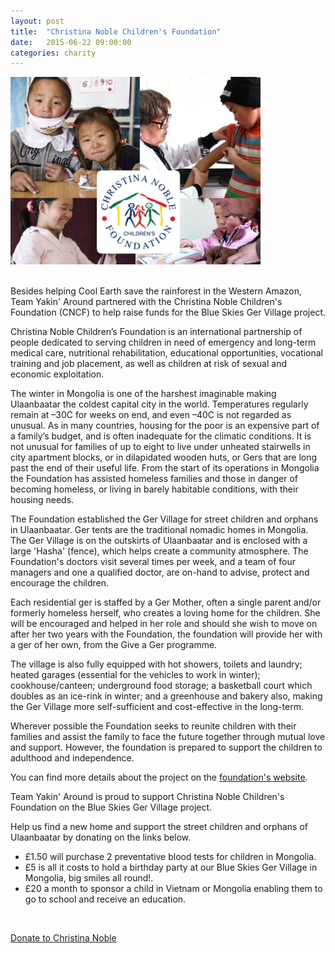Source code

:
 ```yaml
---
layout: post
title:  "Christina Noble Children's Foundation"
date:   2015-06-22 09:00:00
categories: charity
---
```

<img src="/img/christina-noble-940x705.jpg" class="img-shadow center" alt="Christina Noble Children's Foundation" width="400"/>

<div>&nbsp;</div>

Besides helping Cool Earth save the rainforest in the Western Amazon, Team Yakin' Around partnered with the Christina Noble Children's Foundation (CNCF) to help raise funds for the Blue Skies Ger Village project.

Christina Noble Children’s Foundation is an international partnership of people dedicated to serving children in need of emergency and long-term medical care, nutritional rehabilitation, educational opportunities, vocational training and job placement, as well as children at risk of sexual and economic exploitation.

The winter in Mongolia is one of the harshest imaginable making Ulaanbaatar the coldest capital city in the world. Temperatures regularly remain at –30C for weeks on end, and even –40C is not regarded as unusual.  As in many countries, housing for the poor is an expensive part of a family’s budget, and is often inadequate for the climatic conditions. It is not unusual for families of up to eight to live under unheated stairwells in city apartment blocks, or in dilapidated wooden huts, or Gers that are long past the end of their useful life. From the start of its  operations in Mongolia the Foundation has assisted homeless families and those in danger of becoming homeless, or living in barely habitable conditions, with their housing needs.

The Foundation established the Ger Village for street children and orphans in Ulaanbaatar. Ger tents are the traditional nomadic homes in Mongolia. The Ger Village is on the outskirts of Ulaanbaatar and is enclosed with a large 'Hasha' (fence), which helps create a community atmosphere. The Foundation's doctors visit several times per week, and a team of four managers and one a qualified doctor, are on-hand to advise, protect and encourage the children.

Each residential ger is staffed by a Ger Mother, often a single parent and/or formerly homeless herself, who creates a loving home for the children. She will be encouraged and helped in her role and should she wish to move on after her two years with the Foundation, the foundation will provide her with a ger of her own, from the Give a Ger programme.

The village is also fully equipped with hot showers, toilets and laundry; heated garages (essential for the vehicles to work in winter); cookhouse/canteen; underground food storage; a basketball court which doubles as an ice-rink in winter; and a greenhouse and bakery also, making the Ger Village more self-sufficient and cost-effective in the long-term.

Wherever possible the Foundation seeks to reunite children with their families and assist the family to face the future together through mutual love and support. However, the foundation is prepared to support the children to adulthood and independence.

You can find more details about the project on the [foundation's website](https://www.cncf.org/the-blue-skies-ger-village-project.html).

Team Yakin' Around is proud to support Christina Noble Children's Foundation on the Blue Skies Ger Village project.

Help us find a new home and support the street children and orphans of Ulaanbaatar by donating on the links below.

* £1.50 will purchase 2 preventative blood tests for children in Mongolia.
* £5 is all it costs to hold a birthday party at our Blue Skies Ger Village in Mongolia, big smiles all round!.
* £20 a month to sponsor a child in Vietnam or Mongolia enabling them to go to school and receive an education.

<div>&nbsp;</div>

<p><a href="https://cncf-fundraise.everydayhero.com/uk/yakin-around/" target="_blank" class="btn btn-default">Donate to Christina Noble</a></p>
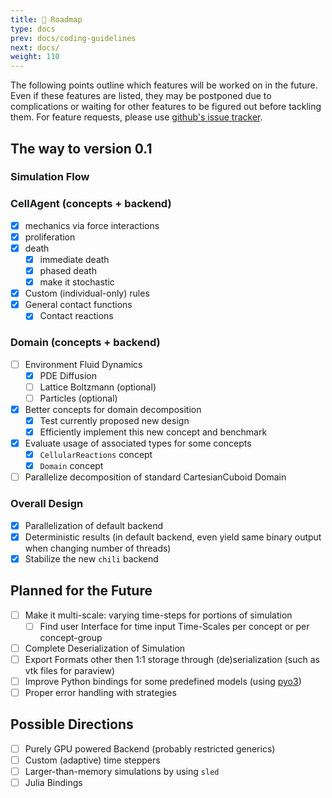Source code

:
 ```yaml
---
title: 🎏 Roadmap
type: docs
prev: docs/coding-guidelines
next: docs/
weight: 110
---
```


The following points outline which features will be worked on in the future.
Even if these features are listed, they may be postponed due to complications or waiting for other features to be figured out before tackling them.
For feature requests, please use [github's issue tracker](https://www.github.com/jonaspleyer/cellular_raza/issues).

## The way to version 0.1
### Simulation Flow

### CellAgent (concepts + backend)
- [x] mechanics via force interactions
- [x] proliferation
- [x] death
    - [x] immediate death
    - [x] phased death
    - [x] make it stochastic
- [x] Custom (individual-only) rules
- [x] General contact functions
    - [x] Contact reactions

### Domain (concepts + backend)
- [ ] Environment Fluid Dynamics
    - [x] PDE Diffusion
    - [ ] Lattice Boltzmann (optional)
    - [ ] Particles (optional)
- [x] Better concepts for domain decomposition
    - [x] Test currently proposed new design
    - [x] Efficiently implement this new concept and benchmark
- [x] Evaluate usage of associated types for some concepts
    - [x] `CellularReactions` concept
    - [x] `Domain` concept
- [ ] Parallelize decomposition of standard CartesianCuboid Domain

### Overall Design
- [x] Parallelization of default backend
- [x] Deterministic results (in default backend, even yield same binary output when changing number of threads)
- [x] Stabilize the new `chili` backend

## Planned for the Future
- [ ] Make it multi-scale: varying time-steps for portions of simulation
    - [ ] Find user Interface for time input
      Time-Scales per concept or per concept-group
- [ ] Complete Deserialization of Simulation
- [ ] Export Formats other then 1:1 storage through (de)serialization (such as vtk files for paraview)
- [ ] Improve Python bindings for some predefined models (using [pyo3](https://github.com/PyO3))
- [ ] Proper error handling with strategies

## Possible Directions
- [ ] Purely GPU powered Backend (probably restricted generics)
- [ ] Custom (adaptive) time steppers
- [ ] Larger-than-memory simulations by using `sled`
- [ ] Julia Bindings
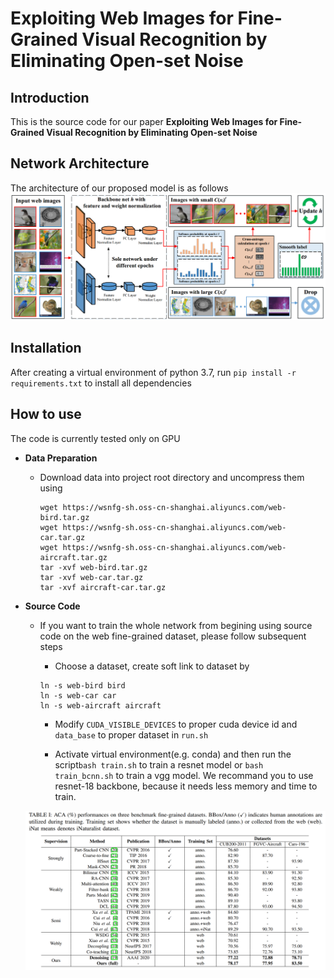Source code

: # Exploiting Web Images for Fine-Grained Visual Recognition by Eliminating Open-set Noise

Introduction
------------
This is the source code for our paper **Exploiting Web Images for Fine-Grained Visual Recognition by Eliminating Open-set Noise**

Network Architecture
--------------------
The architecture of our proposed model is as follows
![network](network.png)

Installation
------------
After creating a virtual environment of python 3.7, run `pip install -r requirements.txt` to install all dependencies

How to use
------------
The code is currently tested only on GPU
* **Data Preparation**
    - Download data into project root directory and uncompress them using
        ```
        wget https://wsnfg-sh.oss-cn-shanghai.aliyuncs.com/web-bird.tar.gz
        wget https://wsnfg-sh.oss-cn-shanghai.aliyuncs.com/web-car.tar.gz
        wget https://wsnfg-sh.oss-cn-shanghai.aliyuncs.com/web-aircraft.tar.gz
        tar -xvf web-bird.tar.gz
        tar -xvf web-car.tar.gz
        tar -xvf aircraft-car.tar.gz
        ```
* **Source Code**

    - If you want to train the whole network from begining using source code on the web fine-grained dataset, please follow subsequent steps
    
      - Choose a dataset, create soft link to dataset by
       ```
       ln -s web-bird bird
       ln -s web-car car
       ln -s web-aircraft aircraft
       ```

      - Modify `CUDA_VISIBLE_DEVICES` to proper cuda device id and `data_base` to proper dataset in  ``` run.sh ```
      
      - Activate virtual environment(e.g. conda) and then run the script```bash train.sh``` to train a resnet model or ```bash train_bcnn.sh``` to train a vgg model. We recommand you to use resnet-18 backbone, because it needs less memory and time to train.
      
    ![table](performance.png)
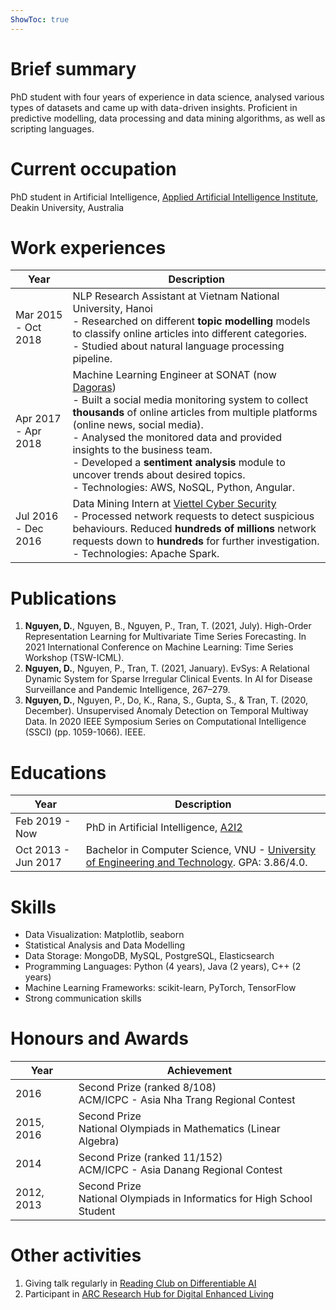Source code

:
 ```yaml
---
ShowToc: true
---
```

# Brief summary
PhD student with four years of experience in data science, analysed various types of
datasets and came up with data-driven insights. Proficient in predictive modelling,
data processing and data mining algorithms, as well as scripting languages.
# Current occupation
PhD student in Artificial Intelligence, [Applied Artificial Intelligence Institute](https://a2i2.deakin.edu.au/), Deakin University, Australia
# Work experiences
| Year                | Description                                                                                                                                                                                                                                                                                                                                                                                                                              |
| ------------------- | ---------------------------------------------------------------------------------------------------------------------------------------------------------------------------------------------------------------------------------------------------------------------------------------------------------------------------------------------------------------------------------------------------------------------------------------- |
| Mar 2015 - Oct 2018 | NLP Research Assistant at Vietnam National University, Hanoi<br>- Researched on different **topic modelling** models to classify online articles into different categories.<br>- Studied about natural language processing pipeline.                                                                                                                                                                                                     |
| Apr 2017 - Apr 2018 | Machine Learning Engineer at SONAT (now [Dagoras](https://dagoras.io/))<br>- Built a social media monitoring system to collect **thousands** of online articles from multiple platforms (online news, social media).<br>- Analysed the monitored data and provided insights to the business team.<br>- Developed a **sentiment analysis** module to uncover trends about desired topics.<br>- Technologies: AWS, NoSQL, Python, Angular. |
| Jul 2016 - Dec 2016 | Data Mining Intern at [Viettel Cyber Security](https://viettelcybersecurity.com/)<br>- Processed network requests to detect suspicious behaviours. Reduced **hundreds of millions** network requests down to **hundreds** for further investigation.<br>- Technologies: Apache Spark.                                                                                                                                                    |
# Publications
1. **Nguyen, D.**, Nguyen, B., Nguyen, P., Tran, T. (2021, July). High-Order
Representation Learning for Multivariate Time Series Forecasting. In 2021
International Conference on Machine Learning: Time Series Workshop (TSW-ICML).
2. **Nguyen, D.**, Nguyen, P., Tran, T. (2021, January). EvSys: A Relational Dynamic
System for Sparse Irregular Clinical Events. In AI for Disease Surveillance and
Pandemic Intelligence, 267–279.
3. **Nguyen, D.**, Nguyen, P., Do, K., Rana, S., Gupta, S., & Tran, T. (2020, December).
Unsupervised Anomaly Detection on Temporal Multiway Data. In 2020 IEEE
Symposium Series on Computational Intelligence (SSCI) (pp. 1059-1066). IEEE.
# Educations
| Year                | Description                                                                                                             |
| ------------------- | ----------------------------------------------------------------------------------------------------------------------- |
| Feb 2019 - Now      | PhD in Artificial Intelligence, [A2I2](https://a2i2.deakin.edu.au/)                                                     |
| Oct 2013 - Jun 2017 | Bachelor in Computer Science, VNU - [University of Engineering and Technology](https://uet.vnu.edu.vn/). GPA: 3.86/4.0. |
# Skills
- Data Visualization: Matplotlib, seaborn
- Statistical Analysis and Data Modelling
- Data Storage: MongoDB, MySQL, PostgreSQL, Elasticsearch
- Programming Languages: Python (4 years), Java (2 years), C++ (2 years)
- Machine Learning Frameworks: scikit-learn, PyTorch, TensorFlow
- Strong communication skills
# Honours and Awards
| Year       | Achievement                                                               |
| ---------- | ------------------------------------------------------------------------- |
| 2016       | Second Prize (ranked 8/108)<br>ACM/ICPC - Asia Nha Trang Regional Contest |
| 2015, 2016 | Second Prize<br>National Olympiads in Mathematics (Linear Algebra)        |
| 2014       | Second Prize (ranked 11/152)<br>ACM/ICPC - Asia Danang Regional Contest   |
| 2012, 2013 | Second Prize<br>National Olympiads in Informatics for High School Student |
# Other activities
1. Giving talk regularly in [Reading Club on Differentiable AI](https://truyentran.github.io/read.html)
2. Participant in [ARC Research Hub for Digital Enhanced Living](https://delh.com.au/blog/)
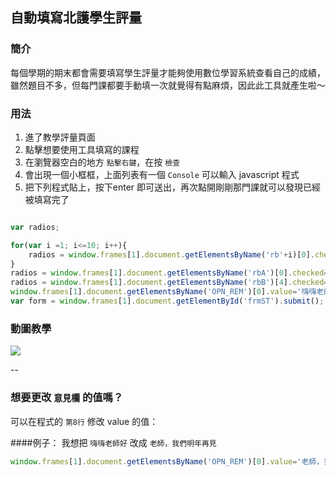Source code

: ## 自動填寫北護學生評量

### 簡介

每個學期的期末都會需要填寫學生評量才能夠使用數位學習系統查看自己的成績，雖然題目不多，但每門課都要手動填一次就覺得有點麻煩，因此此工具就產生啦～

### 用法

1. 進了教學評量頁面
2. 點擊想要使用工具填寫的課程
3. 在瀏覽器空白的地方 `點擊右鍵`，在按 `檢查`
4. 會出現一個小框框，上面列表有一個 `Console` 可以輸入 javascript 程式
5. 把下列程式貼上，按下enter 即可送出，再次點開剛剛那門課就可以發現已經被填寫完了

``` javascript

var radios;

for(var i =1; i<=10; i++){
    radios = window.frames[1].document.getElementsByName('rb'+i)[0].checked = true;
}
radios = window.frames[1].document.getElementsByName('rbA')[0].checked=true;
radios = window.frames[1].document.getElementsByName('rbB')[4].checked=true;
window.frames[1].document.getElementsByName('OPN_REM')[0].value='嗨嗨老師好';
var form = window.frames[1].document.getElementById('frmST').submit();

```

### 動圖教學

![](https://github.com/z9001012/ntunhs-fill-student-evaluation/blob/master/readme.gif?raw=true)



--


### 想要更改 `意見欄` 的值嗎？

可以在程式的 `第8行` 修改 value 的值：

####例子：
我想把 `嗨嗨老師好` 改成 `老師，我們明年再見`

``` javascript
window.frames[1].document.getElementsByName('OPN_REM')[0].value='老師，我們明年再見';
```




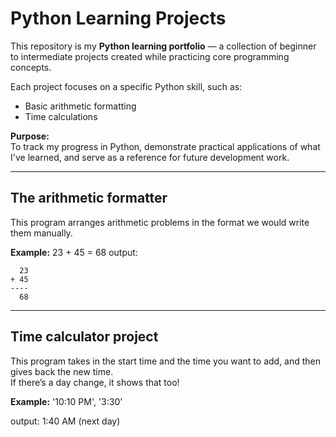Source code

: # Python Learning Projects

This repository is my **Python learning portfolio** — a collection of beginner to intermediate projects created while practicing core programming concepts.

Each project focuses on a specific Python skill, such as:
- Basic arithmetic formatting
- Time calculations
<!-- Data Cleaning & Analysis
- Web Scraping Automation
- Text Processing with NLP -->


**Purpose:**  
To track my progress in Python, demonstrate practical applications of what I've learned, and serve as a reference for future development work.

---


## The arithmetic formatter
This program arranges arithmetic problems in the format we would write them manually.

**Example:**
23 + 45 = 68
output:
```
  23
+ 45
----
  68
```
---
## Time calculator project
This program takes in the start time and the time you want to add, and then gives back the new time.  
If there’s a day change, it shows that too!

**Example:**
'10:10 PM', '3:30'

output: 1:40 AM (next day)


<!-- Data Cleaning & Analysis
Processed and cleaned raw datasets using Pandas and NumPy.
Generated descriptive statistics and visual insights using Matplotlib and Seaborn.


- Web Scraping Automation
Built Python scripts with Requests and BeautifulSoup to extract product data from e-commerce sites.
Used Regex for text parsing and data formatting before exporting to CSV.

- Text Processing with NLP
Applied NLTK and spaCy for tokenization, lemmatization, and sentiment analysis on textual datasets.
Automated preprocessing steps to improve efficiency of text analysis workflows. -->

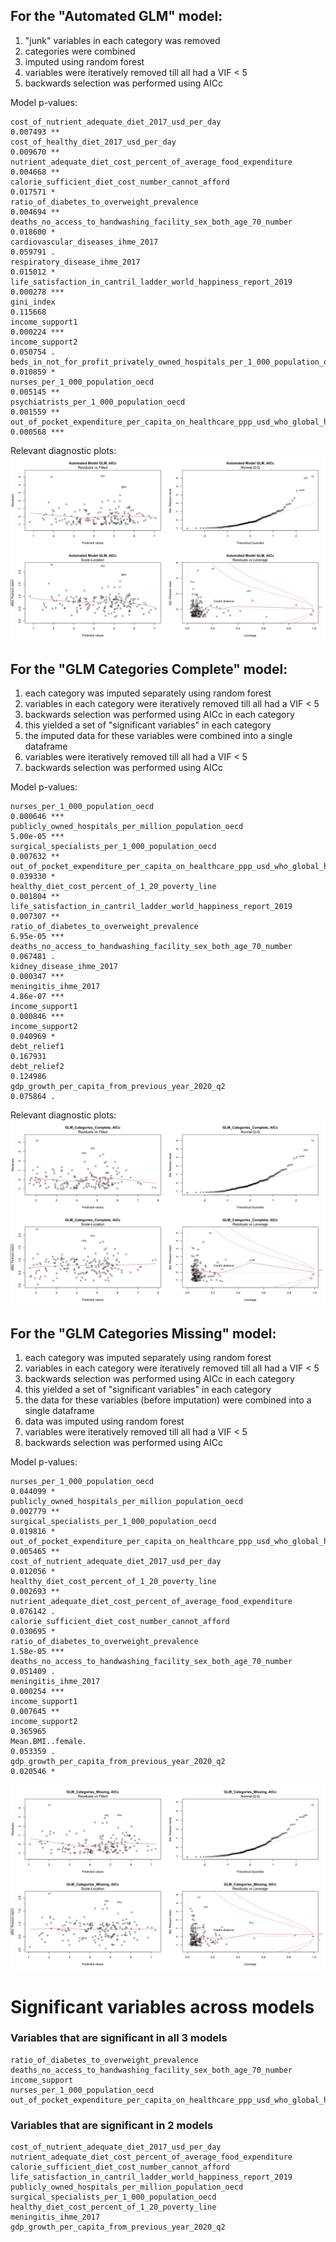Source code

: ## For the "Automated GLM" model:

1. "junk" variables in each category was removed
2. categories were combined
3. imputed using random forest
4. variables were iteratively removed till all had a VIF < 5
5. backwards selection was performed using AICc

Model p-values:
```
cost_of_nutrient_adequate_diet_2017_usd_per_day                                          0.007493 ** 
cost_of_healthy_diet_2017_usd_per_day                                                    0.009670 ** 
nutrient_adequate_diet_cost_percent_of_average_food_expenditure                          0.004668 ** 
calorie_sufficient_diet_cost_number_cannot_afford                                        0.017571 *  
ratio_of_diabetes_to_overweight_prevalence                                               0.004694 ** 
deaths_no_access_to_handwashing_facility_sex_both_age_70_number                          0.018600 *  
cardiovascular_diseases_ihme_2017                                                        0.059791 .  
respiratory_disease_ihme_2017                                                            0.015012 *  
life_satisfaction_in_cantril_ladder_world_happiness_report_2019                          0.000278 ***
gini_index                                                                               0.115668    
income_support1                                                                          0.000224 ***
income_support2                                                                          0.050754 .  
beds_in_not_for_profit_privately_owned_hospitals_per_1_000_population_oecd               0.010859 *  
nurses_per_1_000_population_oecd                                                         0.005145 ** 
psychiatrists_per_1_000_population_oecd                                                  0.001559 ** 
out_of_pocket_expenditure_per_capita_on_healthcare_ppp_usd_who_global_health_expenditure 0.000568 ***
```

Relevant diagnostic plots:
![Automated_Model_GLM_diagnostics](Automated_Model_GLM.png)

## For the "GLM Categories Complete" model:
1. each category was imputed separately using random forest
2. variables in each category were iteratively removed till all had a VIF < 5
3. backwards selection was performed using AICc in each category
4. this yielded a set of "significant variables" in each category
5. the imputed data for these variables were combined into a single dataframe
6. variables were iteratively removed till all had a VIF < 5
7. backwards selection was performed using AICc

Model p-values:
```
nurses_per_1_000_population_oecd                                                         0.000646 ***
publicly_owned_hospitals_per_million_population_oecd                                     5.00e-05 ***
surgical_specialists_per_1_000_population_oecd                                           0.007632 ** 
out_of_pocket_expenditure_per_capita_on_healthcare_ppp_usd_who_global_health_expenditure 0.039330 *  
healthy_diet_cost_percent_of_1_20_poverty_line                                           0.001804 ** 
life_satisfaction_in_cantril_ladder_world_happiness_report_2019                          0.007307 ** 
ratio_of_diabetes_to_overweight_prevalence                                               6.95e-05 ***
deaths_no_access_to_handwashing_facility_sex_both_age_70_number                          0.067481 .  
kidney_disease_ihme_2017                                                                 0.000347 ***
meningitis_ihme_2017                                                                     4.86e-07 ***
income_support1                                                                          0.000846 ***
income_support2                                                                          0.040969 *  
debt_relief1                                                                             0.167931    
debt_relief2                                                                             0.124986    
gdp_growth_per_capita_from_previous_year_2020_q2                                         0.075864 .  
```
Relevant diagnostic plots:
![GLM Categories Complete](GLM_Categories_Complete.png)

## For the "GLM Categories Missing" model:
1. each category was imputed separately using random forest
2. variables in each category were iteratively removed till all had a VIF < 5
3. backwards selection was performed using AICc in each category
4. this yielded a set of "significant variables" in each category
5. the data for these variables (before imputation) were combined into a single dataframe
6. data was imputed using random forest
7. variables were iteratively removed till all had a VIF < 5
8. backwards selection was performed using AICc

Model p-values:
```
nurses_per_1_000_population_oecd                                                         0.044099 *  
publicly_owned_hospitals_per_million_population_oecd                                     0.002779 ** 
surgical_specialists_per_1_000_population_oecd                                           0.019816 *  
out_of_pocket_expenditure_per_capita_on_healthcare_ppp_usd_who_global_health_expenditure 0.005465 ** 
cost_of_nutrient_adequate_diet_2017_usd_per_day                                          0.012056 *  
healthy_diet_cost_percent_of_1_20_poverty_line                                           0.002693 ** 
nutrient_adequate_diet_cost_percent_of_average_food_expenditure                          0.076142 .  
calorie_sufficient_diet_cost_number_cannot_afford                                        0.030695 *  
ratio_of_diabetes_to_overweight_prevalence                                               1.58e-05 ***
deaths_no_access_to_handwashing_facility_sex_both_age_70_number                          0.051409 .  
meningitis_ihme_2017                                                                     0.000254 ***
income_support1                                                                          0.007645 ** 
income_support2                                                                          0.365965    
Mean.BMI..female.                                                                        0.053359 .  
gdp_growth_per_capita_from_previous_year_2020_q2                                         0.020546 * 
```
![GLM Categories Missing](GLM_Categories_Missing.png)

# Significant variables across models
### Variables that are significant in all 3 models
```
ratio_of_diabetes_to_overweight_prevalence
deaths_no_access_to_handwashing_facility_sex_both_age_70_number
income_support
nurses_per_1_000_population_oecd
out_of_pocket_expenditure_per_capita_on_healthcare_ppp_usd_who_global_health_expenditure
```
### Variables that are significant in 2 models
```
cost_of_nutrient_adequate_diet_2017_usd_per_day
nutrient_adequate_diet_cost_percent_of_average_food_expenditure
calorie_sufficient_diet_cost_number_cannot_afford
life_satisfaction_in_cantril_ladder_world_happiness_report_2019
publicly_owned_hospitals_per_million_population_oecd
surgical_specialists_per_1_000_population_oecd
healthy_diet_cost_percent_of_1_20_poverty_line
meningitis_ihme_2017
gdp_growth_per_capita_from_previous_year_2020_q2
```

WORK TO COMPLETE:
Count the lines of the listing above in which the word "shanghai" appears; state only the count.

RESULT OF THIS EXERCISE:
3